Former Mexican Defense Secretary Salvador Cienfuegos. Photo: NSS Oaxaca


Based on the evidence presented to Mexico by the U.S. Drug Enforcement Administration (DEA), Mexico’s Attorney General (FGR) dropped all legal charges against the country’s former defense secretary, Salvador Cienfuegos Zepeda, late Thursday, Jan. 14, an decision that Mexican President Andrés Manuel López Obrador (AMLO) openly supported during his morning press conference on Friday, Jan. 15.

Cienfuegos, who was detained in Los Angeles by DEA agents in October on charges of drug-running and money-laundering, was repatriated to Mexico one month later after complaints by the AMLO administration that the United States had acted without consulting Mexican officials.

Since Mexico was not advised of the arrest of Cienfuegos before he was detained, binational tensions regarding U.S. respect for Mexican sovereignty and concerns as to the balance of two-way cooperation on international legal matters ensued.

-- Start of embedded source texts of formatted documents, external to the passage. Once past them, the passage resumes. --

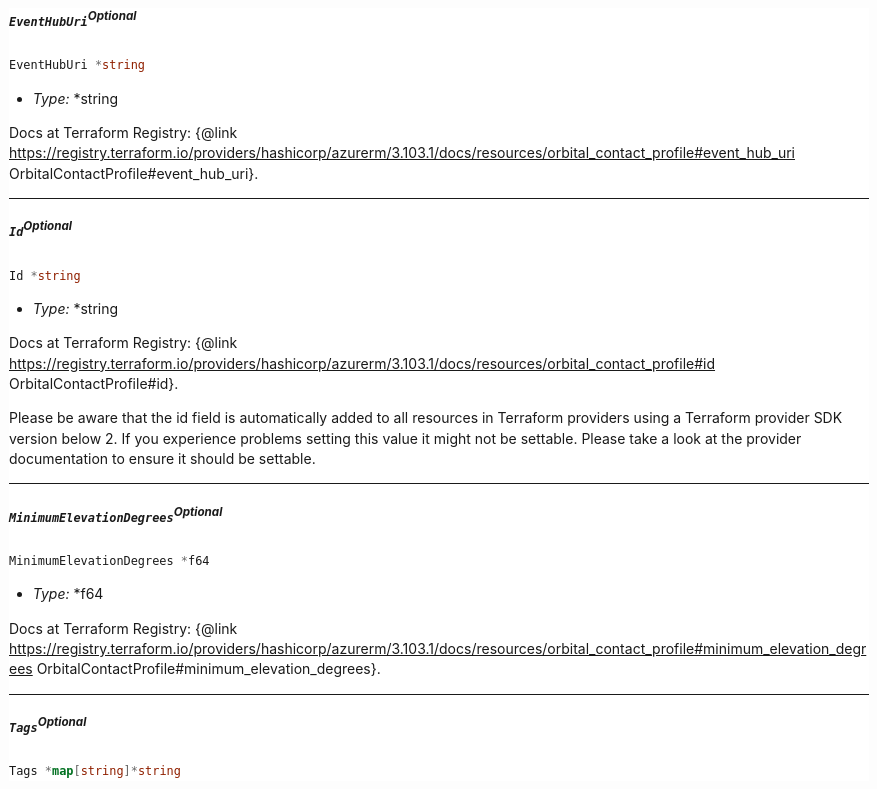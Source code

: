 
##### `EventHubUri`<sup>Optional</sup> <a name="EventHubUri" id="@cdktf/provider-azurerm.orbitalContactProfile.OrbitalContactProfileConfig.property.eventHubUri"></a>

```go
EventHubUri *string
```

- *Type:* *string

Docs at Terraform Registry: {@link https://registry.terraform.io/providers/hashicorp/azurerm/3.103.1/docs/resources/orbital_contact_profile#event_hub_uri OrbitalContactProfile#event_hub_uri}.

---

##### `Id`<sup>Optional</sup> <a name="Id" id="@cdktf/provider-azurerm.orbitalContactProfile.OrbitalContactProfileConfig.property.id"></a>

```go
Id *string
```

- *Type:* *string

Docs at Terraform Registry: {@link https://registry.terraform.io/providers/hashicorp/azurerm/3.103.1/docs/resources/orbital_contact_profile#id OrbitalContactProfile#id}.

Please be aware that the id field is automatically added to all resources in Terraform providers using a Terraform provider SDK version below 2.
If you experience problems setting this value it might not be settable. Please take a look at the provider documentation to ensure it should be settable.

---

##### `MinimumElevationDegrees`<sup>Optional</sup> <a name="MinimumElevationDegrees" id="@cdktf/provider-azurerm.orbitalContactProfile.OrbitalContactProfileConfig.property.minimumElevationDegrees"></a>

```go
MinimumElevationDegrees *f64
```

- *Type:* *f64

Docs at Terraform Registry: {@link https://registry.terraform.io/providers/hashicorp/azurerm/3.103.1/docs/resources/orbital_contact_profile#minimum_elevation_degrees OrbitalContactProfile#minimum_elevation_degrees}.

---

##### `Tags`<sup>Optional</sup> <a name="Tags" id="@cdktf/provider-azurerm.orbitalContactProfile.OrbitalContactProfileConfig.property.tags"></a>

```go
Tags *map[string]*string
```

At that time, the Mexican government said that Cienfuegos would be tried in a nonmilitary Mexican court based on evidence provided by the U.S. Department of Justice (DOJ).

According to some critics, AMLO, who has a strong relationship with the Mexican armed forces — which he has nurtured and expanded since taking office, creating his own elite force known as the National Guard (GN) — was pressured by Mexican military brass to get Cienfuegos home and have charges against him dropped.

During his press conference Friday, AMLO said that should the DEA later “turn over more extensive evidence against Cienfuegos,” implying that the United States had edited the information it handed over, the Mexican government would review the charges against the former general.

The Mexican president went on to say that the DEA had “fabricated” the charges against Cienfuegos, adding that the law should not be used as a tool of revenge or political payback.